[RECORDS SUPPLIED]

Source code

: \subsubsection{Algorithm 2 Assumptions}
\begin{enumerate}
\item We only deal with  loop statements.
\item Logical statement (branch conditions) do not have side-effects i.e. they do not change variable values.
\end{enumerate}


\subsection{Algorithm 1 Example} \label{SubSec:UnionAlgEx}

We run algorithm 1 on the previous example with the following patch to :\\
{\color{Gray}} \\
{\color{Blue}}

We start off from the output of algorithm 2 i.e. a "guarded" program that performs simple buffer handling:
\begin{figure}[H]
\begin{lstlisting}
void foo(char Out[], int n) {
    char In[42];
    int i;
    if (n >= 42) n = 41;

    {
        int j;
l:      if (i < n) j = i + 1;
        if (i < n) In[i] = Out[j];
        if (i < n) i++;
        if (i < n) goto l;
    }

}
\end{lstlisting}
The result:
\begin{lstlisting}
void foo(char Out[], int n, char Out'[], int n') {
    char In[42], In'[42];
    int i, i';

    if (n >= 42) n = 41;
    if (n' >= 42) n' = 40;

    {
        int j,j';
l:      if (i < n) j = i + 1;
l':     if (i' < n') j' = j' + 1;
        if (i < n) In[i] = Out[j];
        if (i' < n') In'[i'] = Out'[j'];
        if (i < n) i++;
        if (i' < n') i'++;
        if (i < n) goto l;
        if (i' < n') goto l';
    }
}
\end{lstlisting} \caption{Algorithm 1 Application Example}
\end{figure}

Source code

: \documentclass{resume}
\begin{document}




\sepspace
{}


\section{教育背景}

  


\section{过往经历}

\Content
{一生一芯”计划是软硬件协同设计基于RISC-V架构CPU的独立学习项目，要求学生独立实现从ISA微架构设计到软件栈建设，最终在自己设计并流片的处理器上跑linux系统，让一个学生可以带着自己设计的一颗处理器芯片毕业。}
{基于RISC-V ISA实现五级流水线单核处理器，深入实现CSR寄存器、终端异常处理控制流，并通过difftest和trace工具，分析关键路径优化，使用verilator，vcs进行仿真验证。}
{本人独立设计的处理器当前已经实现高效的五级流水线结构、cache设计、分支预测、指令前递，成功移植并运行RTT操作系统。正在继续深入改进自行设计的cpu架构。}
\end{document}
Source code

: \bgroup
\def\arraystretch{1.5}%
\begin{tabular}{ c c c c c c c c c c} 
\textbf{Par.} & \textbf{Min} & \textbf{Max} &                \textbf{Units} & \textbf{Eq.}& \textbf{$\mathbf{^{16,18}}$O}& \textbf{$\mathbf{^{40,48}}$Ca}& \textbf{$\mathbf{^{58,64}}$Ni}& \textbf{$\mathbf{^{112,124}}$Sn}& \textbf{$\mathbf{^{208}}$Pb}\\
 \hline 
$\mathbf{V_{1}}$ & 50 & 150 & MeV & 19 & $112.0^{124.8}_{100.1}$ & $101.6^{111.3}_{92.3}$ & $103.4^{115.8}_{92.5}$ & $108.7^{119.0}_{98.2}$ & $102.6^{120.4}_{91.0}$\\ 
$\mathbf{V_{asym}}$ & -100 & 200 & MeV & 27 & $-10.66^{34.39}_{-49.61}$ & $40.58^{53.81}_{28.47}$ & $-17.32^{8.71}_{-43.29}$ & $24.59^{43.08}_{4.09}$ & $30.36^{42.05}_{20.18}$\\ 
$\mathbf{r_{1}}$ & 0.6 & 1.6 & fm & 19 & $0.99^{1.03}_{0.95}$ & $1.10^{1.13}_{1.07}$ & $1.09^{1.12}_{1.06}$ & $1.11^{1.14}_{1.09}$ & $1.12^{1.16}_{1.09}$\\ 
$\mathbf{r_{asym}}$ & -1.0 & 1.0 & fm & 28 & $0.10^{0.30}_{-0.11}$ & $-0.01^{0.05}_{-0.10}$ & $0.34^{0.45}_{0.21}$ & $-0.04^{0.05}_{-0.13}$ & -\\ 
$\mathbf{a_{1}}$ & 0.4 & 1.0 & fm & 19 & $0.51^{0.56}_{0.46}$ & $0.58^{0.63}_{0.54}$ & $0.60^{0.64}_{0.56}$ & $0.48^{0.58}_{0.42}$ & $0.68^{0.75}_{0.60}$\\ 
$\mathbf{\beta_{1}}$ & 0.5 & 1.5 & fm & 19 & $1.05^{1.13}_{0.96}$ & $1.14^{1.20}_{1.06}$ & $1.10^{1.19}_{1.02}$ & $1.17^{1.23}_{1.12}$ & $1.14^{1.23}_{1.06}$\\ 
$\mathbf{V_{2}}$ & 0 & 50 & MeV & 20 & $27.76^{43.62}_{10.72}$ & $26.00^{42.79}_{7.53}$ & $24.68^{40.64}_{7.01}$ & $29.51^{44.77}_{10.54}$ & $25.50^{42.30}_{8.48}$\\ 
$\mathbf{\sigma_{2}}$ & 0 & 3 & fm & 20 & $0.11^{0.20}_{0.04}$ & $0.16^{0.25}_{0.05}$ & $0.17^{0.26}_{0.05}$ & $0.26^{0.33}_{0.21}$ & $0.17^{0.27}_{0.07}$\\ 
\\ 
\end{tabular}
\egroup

[/RECORDS SUPPLIED]

EXERCISE DIRECTIONS
Once you have read the data, copy all of it out exactly.

COMPLETED EXERCISE
Source code

: \subsubsection{Algorithm 2 Assumptions}
\begin{enumerate}
\item We only deal with  loop statements.
\item Logical statement (branch conditions) do not have side-effects i.e. they do not change variable values.
\end{enumerate}


\subsection{Algorithm 1 Example} \label{SubSec:UnionAlgEx}

We run algorithm 1 on the previous example with the following patch to :\\
{\color{Gray}} \\
{\color{Blue}}

We start off from the output of algorithm 2 i.e. a "guarded" program that performs simple buffer handling:
\begin{figure}[H]
\begin{lstlisting}
void foo(char Out[], int n) {
    char In[42];
    int i;
    if (n >= 42) n = 41;

    {
        int j;
l:      if (i < n) j = i + 1;
        if (i < n) In[i] = Out[j];
        if (i < n) i++;
        if (i < n) goto l;
    }

}
\end{lstlisting}
The result:
\begin{lstlisting}
void foo(char Out[], int n, char Out'[], int n') {
    char In[42], In'[42];
    int i, i';

    if (n >= 42) n = 41;
    if (n' >= 42) n' = 40;

    {
        int j,j';
l:      if (i < n) j = i + 1;
l':     if (i' < n') j' = j' + 1;
        if (i < n) In[i] = Out[j];
        if (i' < n') In'[i'] = Out'[j'];
        if (i < n) i++;
        if (i' < n') i'++;
        if (i < n) goto l;
        if (i' < n') goto l';
    }
}
\end{lstlisting} \caption{Algorithm 1 Application Example}
\end{figure}

Source code

: \documentclass{resume}
\begin{document}




\sepspace
{}


\section{教育背景}

  


\section{过往经历}

\Content
{一生一芯”计划是软硬件协同设计基于RISC-V架构CPU的独立学习项目，要求学生独立实现从ISA微架构设计到软件栈建设，最终在自己设计并流片的处理器上跑linux系统，让一个学生可以带着自己设计的一颗处理器芯片毕业。}
{基于RISC-V ISA实现五级流水线单核处理器，深入实现CSR寄存器、终端异常处理控制流，并通过difftest和trace工具，分析关键路径优化，使用verilator，vcs进行仿真验证。}
{本人独立设计的处理器当前已经实现高效的五级流水线结构、cache设计、分支预测、指令前递，成功移植并运行RTT操作系统。正在继续深入改进自行设计的cpu架构。}
\end{document}
Source code

: \bgroup
\def\arraystretch{1.5}%
\begin{tabular}{ c c c c c c c c c c} 
\textbf{Par.} & \textbf{Min} & \textbf{Max} &                \textbf{Units} & \textbf{Eq.}& \textbf{$\mathbf{^{16,18}}$O}& \textbf{$\mathbf{^{40,48}}$Ca}& \textbf{$\mathbf{^{58,64}}$Ni}& \textbf{$\mathbf{^{112,124}}$Sn}& \textbf{$\mathbf{^{208}}$Pb}\\
 \hline 
$\mathbf{V_{1}}$ & 50 & 150 & MeV & 19 & $112.0^{124.8}_{100.1}$ & $101.6^{111.3}_{92.3}$ & $103.4^{115.8}_{92.5}$ & $108.7^{119.0}_{98.2}$ & $102.6^{120.4}_{91.0}$\\ 
$\mathbf{V_{asym}}$ & -100 & 200 & MeV & 27 & $-10.66^{34.39}_{-49.61}$ & $40.58^{53.81}_{28.47}$ & $-17.32^{8.71}_{-43.29}$ & $24.59^{43.08}_{4.09}$ & $30.36^{42.05}_{20.18}$\\ 
$\mathbf{r_{1}}$ & 0.6 & 1.6 & fm & 19 & $0.99^{1.03}_{0.95}$ & $1.10^{1.13}_{1.07}$ & $1.09^{1.12}_{1.06}$ & $1.11^{1.14}_{1.09}$ & $1.12^{1.16}_{1.09}$\\ 
$\mathbf{r_{asym}}$ & -1.0 & 1.0 & fm & 28 & $0.10^{0.30}_{-0.11}$ & $-0.01^{0.05}_{-0.10}$ & $0.34^{0.45}_{0.21}$ & $-0.04^{0.05}_{-0.13}$ & -\\ 
$\mathbf{a_{1}}$ & 0.4 & 1.0 & fm & 19 & $0.51^{0.56}_{0.46}$ & $0.58^{0.63}_{0.54}$ & $0.60^{0.64}_{0.56}$ & $0.48^{0.58}_{0.42}$ & $0.68^{0.75}_{0.60}$\\ 
$\mathbf{\beta_{1}}$ & 0.5 & 1.5 & fm & 19 & $1.05^{1.13}_{0.96}$ & $1.14^{1.20}_{1.06}$ & $1.10^{1.19}_{1.02}$ & $1.17^{1.23}_{1.12}$ & $1.14^{1.23}_{1.06}$\\ 
$\mathbf{V_{2}}$ & 0 & 50 & MeV & 20 & $27.76^{43.62}_{10.72}$ & $26.00^{42.79}_{7.53}$ & $24.68^{40.64}_{7.01}$ & $29.51^{44.77}_{10.54}$ & $25.50^{42.30}_{8.48}$\\ 
$\mathbf{\sigma_{2}}$ & 0 & 3 & fm & 20 & $0.11^{0.20}_{0.04}$ & $0.16^{0.25}_{0.05}$ & $0.17^{0.26}_{0.05}$ & $0.26^{0.33}_{0.21}$ & $0.17^{0.27}_{0.07}$\\ 
\\ 
\end{tabular}
\egroup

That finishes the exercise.